Stored data entries:
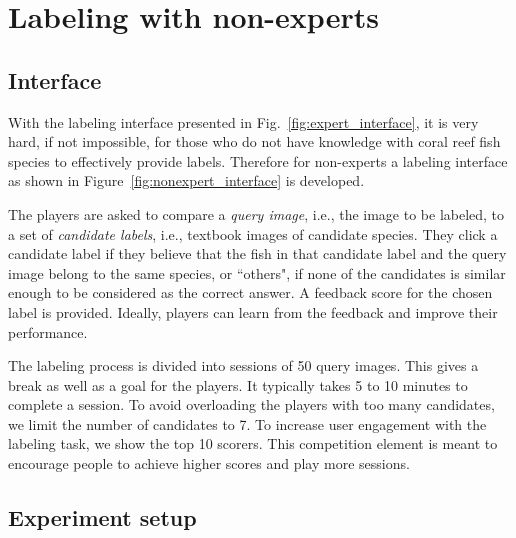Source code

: \section{Labeling with non-experts}
\label{sec:nonexpt_label}


\subsection{Interface}
With the labeling interface presented in Fig.~\ref{fig:expert_interface},
it is very hard, if not impossible, for those who do not have knowledge with coral reef fish species to effectively provide labels. Therefore for non-experts a labeling interface as shown in Figure~\ref{fig:nonexpert_interface} is developed. 

The players are asked to compare a \textit{query image}, i.e., the image to be labeled, to  
a set of \textit{candidate labels}, i.e., textbook images of candidate species. 
They click a candidate label if they believe that the fish in that candidate label
and the query image belong to the same species, or ``others",  if none of the candidates is similar enough to be considered as the correct answer. 
%
A feedback score for the chosen label is provided. 
Ideally, players can learn from the feedback and improve their performance. 

%
The labeling process is divided into sessions of 50 query images. 
This gives a break as well as a goal for the players.  
It typically takes 5 to 10 minutes to complete a session. 
%
To avoid overloading the players with too many candidates, we limit the number of candidates to 7. 
%
To increase user engagement with the labeling task, we show the top 10 scorers. 
This competition element is meant to encourage people to achieve higher scores and play more sessions. 

\subsection{Experiment setup}
\label{subsec:nonexpt_exp}


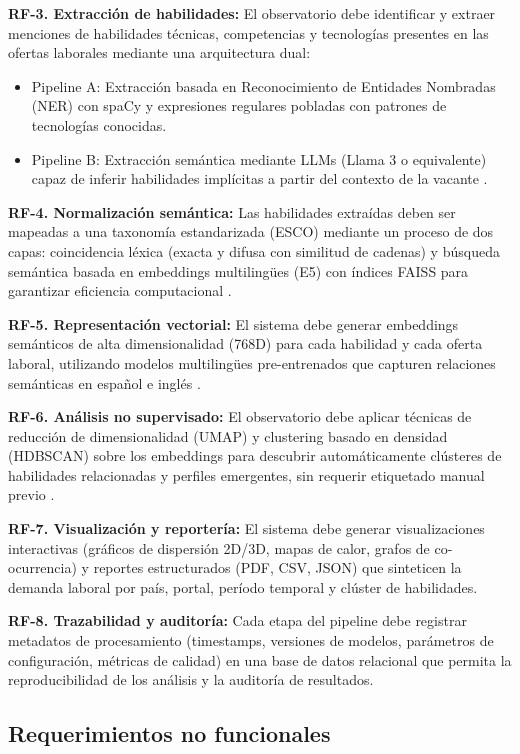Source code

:\textbf{RF-3. Extracción de habilidades:} El observatorio debe identificar y extraer menciones de habilidades técnicas, competencias y tecnologías presentes en las ofertas laborales mediante una arquitectura dual:
\begin{itemize}
    \item Pipeline A: Extracción basada en Reconocimiento de Entidades Nombradas (NER) con spaCy y expresiones regulares pobladas con patrones de tecnologías conocidas.
    \item Pipeline B: Extracción semántica mediante LLMs (Llama 3 o equivalente) capaz de inferir habilidades implícitas a partir del contexto de la vacante \cite{herandi2024, nguyen2024}.
\end{itemize}

\textbf{RF-4. Normalización semántica:} Las habilidades extraídas deben ser mapeadas a una taxonomía estandarizada (ESCO) mediante un proceso de dos capas: coincidencia léxica (exacta y difusa con similitud de cadenas) y búsqueda semántica basada en embeddings multilingües (E5) con índices FAISS para garantizar eficiencia computacional \cite{kavargyris2025}.

\textbf{RF-5. Representación vectorial:} El sistema debe generar embeddings semánticos de alta dimensionalidad (768D) para cada habilidad y cada oferta laboral, utilizando modelos multilingües pre-entrenados que capturen relaciones semánticas en español e inglés \cite{kavas2024}.

\textbf{RF-6. Análisis no supervisado:} El observatorio debe aplicar técnicas de reducción de dimensionalidad (UMAP) y clustering basado en densidad (HDBSCAN) sobre los embeddings para descubrir automáticamente clústeres de habilidades relacionadas y perfiles emergentes, sin requerir etiquetado manual previo \cite{lukauskas2023}.

\textbf{RF-7. Visualización y reportería:} El sistema debe generar visualizaciones interactivas (gráficos de dispersión 2D/3D, mapas de calor, grafos de co-ocurrencia) y reportes estructurados (PDF, CSV, JSON) que sinteticen la demanda laboral por país, portal, período temporal y clúster de habilidades.

\textbf{RF-8. Trazabilidad y auditoría:} Cada etapa del pipeline debe registrar metadatos de procesamiento (timestamps, versiones de modelos, parámetros de configuración, métricas de calidad) en una base de datos relacional que permita la reproducibilidad de los análisis y la auditoría de resultados.

\subsection{Requerimientos no funcionales}

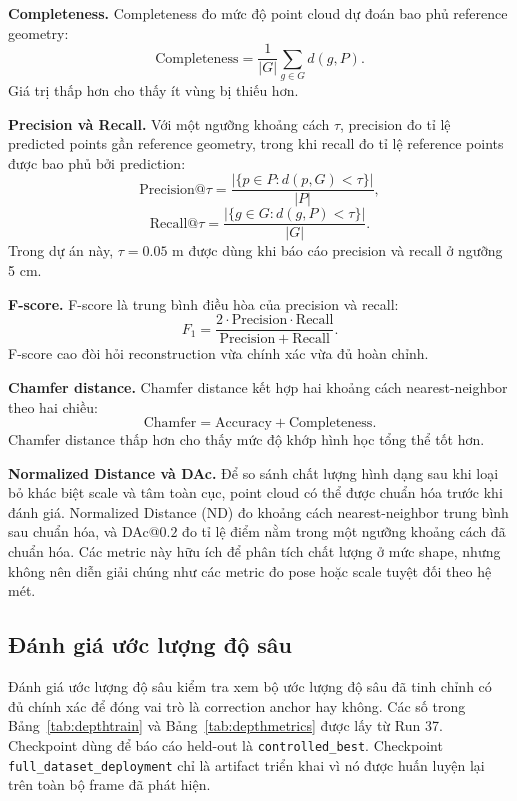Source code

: \documentclass[12pt,a4paper]{article}
\begin{document}
\textbf{Completeness.} Completeness đo mức độ point cloud dự đoán bao phủ reference geometry:
\begin{equation}
\mathrm{Completeness}=\frac{1}{|G|}\sum_{g\in G}d(g,P).
\end{equation}
Giá trị thấp hơn cho thấy ít vùng bị thiếu hơn.

\textbf{Precision và Recall.} Với một ngưỡng khoảng cách $\tau$, precision đo tỉ lệ predicted points gần reference geometry, trong khi recall đo tỉ lệ reference points được bao phủ bởi prediction:
\begin{equation}
\mathrm{Precision@}\tau=\frac{|\{p\in P:d(p,G)<\tau\}|}{|P|},
\end{equation}
\begin{equation}
\mathrm{Recall@}\tau=\frac{|\{g\in G:d(g,P)<\tau\}|}{|G|}.
\end{equation}
Trong dự án này, $\tau=0.05$ m được dùng khi báo cáo precision và recall ở ngưỡng 5 cm.

\textbf{F-score.} F-score là trung bình điều hòa của precision và recall:
\begin{equation}
F_1=\frac{2\cdot\mathrm{Precision}\cdot\mathrm{Recall}}{\mathrm{Precision}+\mathrm{Recall}}.
\end{equation}
F-score cao đòi hỏi reconstruction vừa chính xác vừa đủ hoàn chỉnh.

\textbf{Chamfer distance.} Chamfer distance kết hợp hai khoảng cách nearest-neighbor theo hai chiều:
\begin{equation}
\mathrm{Chamfer}=\mathrm{Accuracy}+\mathrm{Completeness}.
\end{equation}
Chamfer distance thấp hơn cho thấy mức độ khớp hình học tổng thể tốt hơn.

\textbf{Normalized Distance và DAc.} Để so sánh chất lượng hình dạng sau khi loại bỏ khác biệt scale và tâm toàn cục, point cloud có thể được chuẩn hóa trước khi đánh giá. Normalized Distance (ND) đo khoảng cách nearest-neighbor trung bình sau chuẩn hóa, và DAc@$0.2$ đo tỉ lệ điểm nằm trong một ngưỡng khoảng cách đã chuẩn hóa. Các metric này hữu ích để phân tích chất lượng ở mức shape, nhưng không nên diễn giải chúng như các metric đo pose hoặc scale tuyệt đối theo hệ mét.

\subsection{Đánh giá ước lượng độ sâu}
Đánh giá ước lượng độ sâu kiểm tra xem bộ ước lượng độ sâu đã tinh chỉnh có đủ chính xác để đóng vai trò là correction anchor hay không. Các số trong Bảng~\ref{tab:depthtrain} và Bảng~\ref{tab:depthmetrics} được lấy từ Run 37. Checkpoint dùng để báo cáo held-out là \texttt{controlled\_best}. Checkpoint \texttt{full\_dataset\_deployment} chỉ là artifact triển khai vì nó được huấn luyện lại trên toàn bộ frame đã phát hiện.
\end{document}
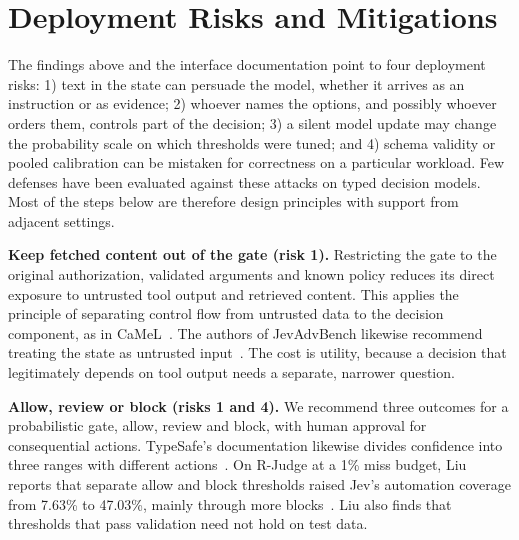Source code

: \section{Deployment Risks and Mitigations}
\label{sec:risks}

The findings above and the interface documentation point to four deployment risks: 1) text in the state can persuade the model, whether it arrives as an instruction or as evidence; 2) whoever names the options, and possibly whoever orders them, controls part of the decision; 3) a silent model update may change the probability scale on which thresholds were tuned; and 4) schema validity or pooled calibration can be mistaken for correctness on a particular workload. Few defenses have been evaluated against these attacks on typed decision models.  Most of the steps below are therefore design principles with support from adjacent settings.

\noindent\textbf{Keep fetched content out of the gate (risk 1).} Restricting the gate to the original authorization, validated arguments and known policy reduces its direct exposure to untrusted tool output and retrieved content. This applies the principle of separating control flow from untrusted data to the decision component, as in CaMeL~\cite{debenedetti2025defeating}. The authors of JevAdvBench likewise recommend treating the state as untrusted input~\cite{hu2026jevadvbench}. The cost is utility, because a decision that legitimately depends on tool output needs a separate, narrower question.

\noindent\textbf{Allow, review or block (risks 1 and 4).} We recommend three outcomes for a probabilistic gate, allow, review and block, with human approval for consequential actions. TypeSafe's documentation likewise divides confidence into three ranges with different actions~\cite{typesafe2026docs}. On R-Judge at a 1\% miss budget, Liu reports that separate allow and block thresholds raised Jev's automation coverage from 7.63\% to 47.03\%, mainly through more blocks~\cite{liu2026evaluating}. Liu also finds that thresholds that pass validation need not hold on test data.

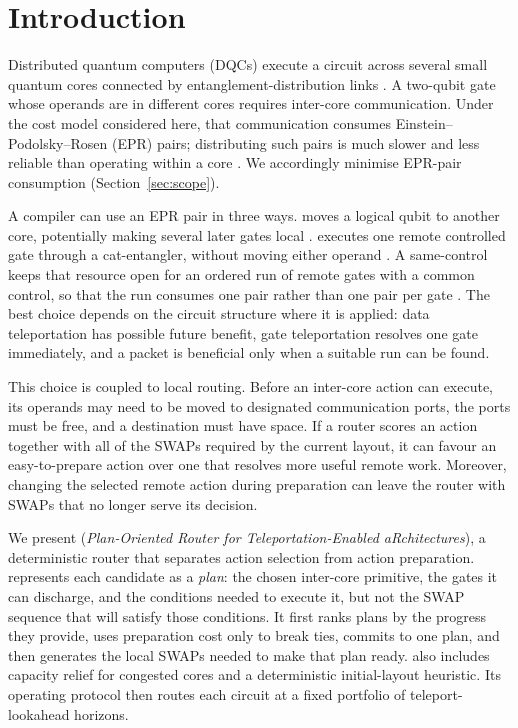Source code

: \section{Introduction}
\label{sec:intro}

Distributed quantum computers (DQCs) execute a circuit across several
small quantum cores connected by entanglement-distribution links
\cite{cuomo2020towards,escofet2025review,ang2024arquin}. A two-qubit gate whose operands
are in different cores requires inter-core communication. Under the cost
model considered here, that communication consumes
Einstein--Podolsky--Rosen (EPR) pairs; distributing such pairs is much
slower and less reliable than operating within a core
\cite{stephenson2020high,daiss2021quantum}. We accordingly minimise
EPR-pair consumption (Section~\ref{sec:scope}).

A compiler can use an EPR pair in three ways. \TeleData{} moves a logical
qubit to another core, potentially making several later gates local
\cite{bennett1993teleporting}. \TeleGate{} executes one remote controlled
gate through a cat-entangler, without moving either operand
\cite{eisert2000optimal,yimsiriwattana2004generalized}. A same-control
\TeleGatePacket{} keeps that resource open for an ordered run
of remote gates with a common control, so that the run consumes one pair
rather than one pair per gate \cite{wu2022autocomm}. The best choice depends
on the circuit structure where it is applied: data teleportation has
possible future benefit, gate teleportation resolves one gate immediately,
and a packet is beneficial only when a suitable run can be found.

This choice is coupled to local routing. Before an inter-core action can
execute, its operands may need to be moved to designated communication
ports, the ports must be free, and a \TeleData{} destination must have
space. If a router scores an action together with all of the SWAPs required
by the current layout, it can favour an easy-to-prepare action over one
that resolves more useful remote work. Moreover, changing the selected
remote action during preparation can leave the router with SWAPs that no
longer serve its decision.

We present \PORTER{} (\emph{Plan-Oriented Router for Teleportation-Enabled
aRchitectures}), a deterministic router that separates action selection
from action preparation. \PORTER{} represents each candidate as a
\emph{plan}: the chosen inter-core primitive, the gates it can discharge,
and the conditions needed to execute it, but not the SWAP sequence that
will satisfy those conditions. It first ranks plans by the progress they
provide, uses preparation cost only to break ties, commits to one plan,
and then generates the local SWAPs needed to make that plan ready.
\PORTER{} also includes capacity relief for congested cores and a
deterministic initial-layout heuristic. Its operating protocol then routes each
circuit at a fixed portfolio of teleport-lookahead horizons.

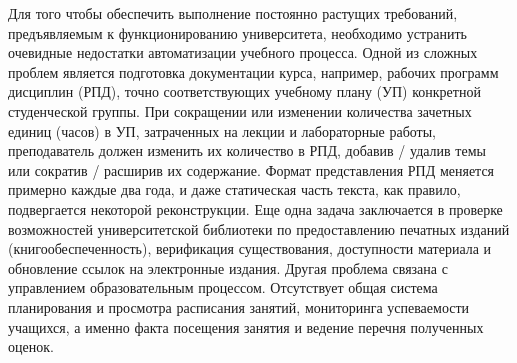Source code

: \documentclass[ 

]{aiitart}
\begin{document}
Для того чтобы обеспечить выполнение постоянно растущих требований, предъявляемым к функционированию университета, необходимо устранить очевидные недостатки автоматизации учебного процесса. Одной из сложных проблем является подготовка документации курса, например, рабочих программ дисциплин (РПД), точно соответствующих учебному плану (УП) конкретной студенческой группы. При сокращении или изменении количества зачетных единиц (часов) в УП, затраченных на лекции и лабораторные работы, преподаватель должен изменить их количество в РПД, добавив / удалив темы или сократив / расширив их содержание. Формат представления РПД меняется примерно каждые два года, и даже статическая часть текста, как правило, подвергается некоторой реконструкции. Еще одна задача заключается в проверке возможностей университетской библиотеки по предоставлению печатных изданий (книгообеспеченность), верификация существования, доступности материала и обновление ссылок на электронные издания. Другая проблема связана с управлением образовательным процессом. Отсутствует общая система планирования и просмотра расписания занятий, мониторинга успеваемости учащихся, а именно факта посещения занятия и ведение перечня полученных оценок. 

\end{document}
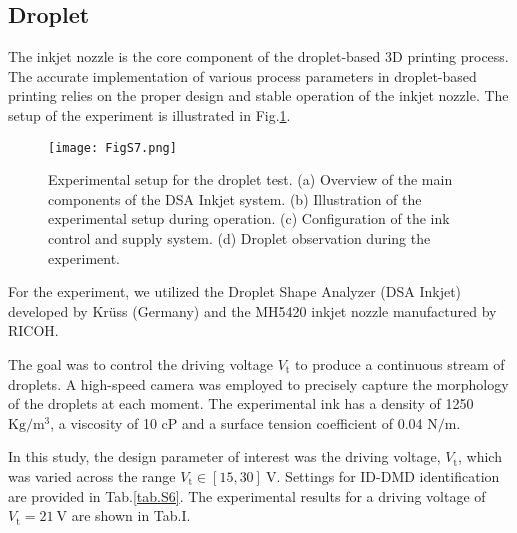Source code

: \subsection{Droplet}
The inkjet nozzle is the core component of the droplet-based 3D printing process. The accurate implementation of various process parameters in droplet-based printing relies on the proper design and stable operation of the inkjet nozzle. The setup of the experiment is illustrated in Fig.\ref{S7}.

\begin{figure}[!ht]
  \centering
  \texttt{[image: FigS7.png]}
  \caption{
  Experimental setup for the droplet test. (a) Overview of the main components of the DSA Inkjet system. (b) Illustration of the experimental setup during operation. (c) Configuration of the ink control and supply system. (d) Droplet observation during the experiment.
  }
  \label{S7}
\end{figure}

For the experiment, we utilized the Droplet Shape Analyzer (DSA Inkjet) developed by Krüss (Germany) and the MH5420 inkjet nozzle manufactured by RICOH.

The goal was to control the driving voltage ${V}_\text{t}$ to produce a continuous stream of droplets. A high-speed camera was employed to precisely capture the morphology of the droplets at each moment. The experimental ink has a density of 1250 $\text{Kg/}{\text{m}^{3}}$, a viscosity of 10 cP and a surface tension coefficient of 0.04 $\text{N/m}$. 

In this study, the design parameter of interest was the driving voltage, ${V}_\text{t}$, which was varied across the range ${{V}_\text{t}}\in [15,30]\ \text{V}$. Settings for ID-DMD identification are provided in Tab.\ref{tab.S6}. The experimental results for a driving voltage of ${{V}_{\text{t}}}=21\ \text{V}$ are shown in Tab.I.

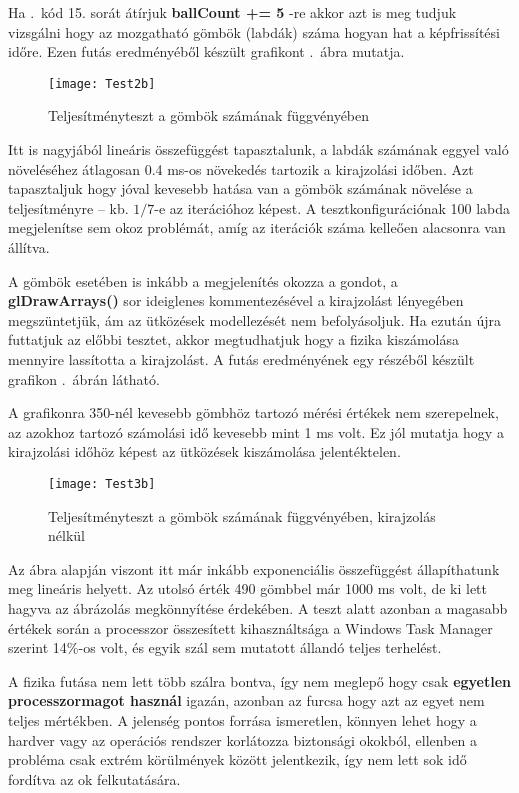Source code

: Ha .~kód 15. sorát átírjuk \textbf{ballCount += 5} -re akkor azt is meg tudjuk vizsgálni hogy az mozgatható gömbök (labdák) száma hogyan hat a képfrissítési időre. Ezen futás eredményéből készült grafikont .~ábra mutatja.

\begin{figure}[H]
	\centering
	\texttt{[image: Test2b]}
	\caption{Teljesítményteszt a gömbök számának függvényében}
	\label{fig:Test2}
\end{figure}

Itt is nagyjából lineáris összefüggést tapasztalunk, a labdák számának eggyel való növeléséhez átlagosan 0.4 ms-os növekedés tartozik a kirajzolási időben. Azt tapasztaljuk hogy jóval kevesebb hatása van a gömbök számának növelése a teljesítményre -- kb. $1/7$-e az iterációhoz képest. A tesztkonfigurációnak 100 labda megjelenítse sem okoz problémát, amíg az iterációk száma kelleően alacsonra van állítva.

A gömbök esetében is inkább a megjelenítés okozza a gondot, a \textbf{glDrawArrays()} sor ideiglenes kommentezésével a kirajzolást lényegében megszüntetjük, ám az ütközések modellezését nem befolyásoljuk. Ha ezután újra futtatjuk az előbbi tesztet, akkor megtudhatjuk hogy a fizika kiszámolása mennyire lassította a kirajzolást. A futás eredményének egy részéből készült grafikon .~ábrán látható. 

A grafikonra 350-nél kevesebb gömbhöz tartozó mérési értékek nem szerepelnek, az azokhoz tartozó számolási idő kevesebb mint 1 ms volt. Ez jól mutatja hogy a kirajzolási időhöz képest az ütközések kiszámolása jelentéktelen.

\begin{figure}[H]
	\centering
	\texttt{[image: Test3b]}
	\caption{Teljesítményteszt a gömbök számának függvényében, kirajzolás nélkül}
	\label{fig:Test3}
\end{figure}

Az ábra alapján viszont itt már inkább exponenciális összefüggést állapíthatunk meg lineáris helyett. Az utolsó érték 490 gömbbel már 1000 ms volt, de ki lett hagyva az ábrázolás megkönnyítése érdekében. A teszt alatt azonban a magasabb értékek során a processzor összesített kihasználtsága a Windows Task Manager szerint 14\%-os volt, és egyik szál sem mutatott állandó teljes terhelést. 

A fizika futása nem lett több szálra bontva, így nem meglepő hogy csak \textbf{egyetlen processzormagot használ} igazán, azonban az furcsa hogy azt az egyet nem teljes mértékben. A jelenség pontos forrása ismeretlen, könnyen lehet hogy a hardver vagy az operációs rendszer korlátozza biztonsági okokból, ellenben a probléma csak extrém körülmények között jelentkezik, így nem lett sok idő fordítva az ok felkutatására. 

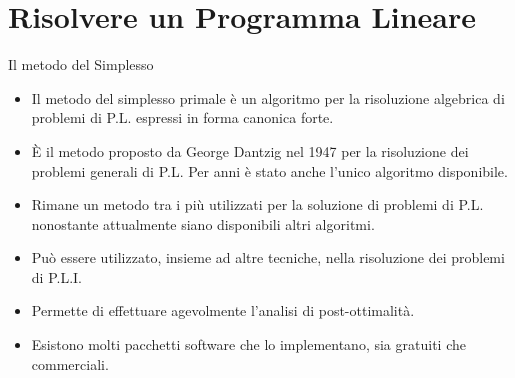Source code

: \documentclass{beamer}
\begin{document}
\generatitolo

\section{Risolvere un Programma Lineare}

\begin{frame}[allowframebreaks]{Il metodo del Simplesso}

\begin{itemize}
\item Il metodo del simplesso primale \`e un algoritmo per la risoluzione algebrica di problemi di P.L. espressi in forma canonica forte.

\item \`E il metodo proposto da George Dantzig nel 1947
per la risoluzione dei problemi generali di P.L.
Per anni \`e stato anche l'unico algoritmo disponibile.

\item Rimane un metodo tra i pi\`u utilizzati per la soluzione di problemi di P.L. nonostante attualmente siano disponibili altri algoritmi.

\item Pu\`o essere utilizzato, insieme ad altre tecniche, nella risoluzione dei problemi di P.L.I.

\item Permette di effettuare agevolmente l'analisi di post-ottimalit\`a.

\item  Esistono molti pacchetti software che lo implementano, sia gratuiti che commerciali.
\end{itemize}
\end{frame}
\end{document}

» Exercise requirements: Among the lines above, which ones include the word "communication"? Copy them.

» Exercise output:
are in different cores requires inter-core communication. Under the cost
model considered here, that communication consumes
execute, its operands may need to be moved to designated communication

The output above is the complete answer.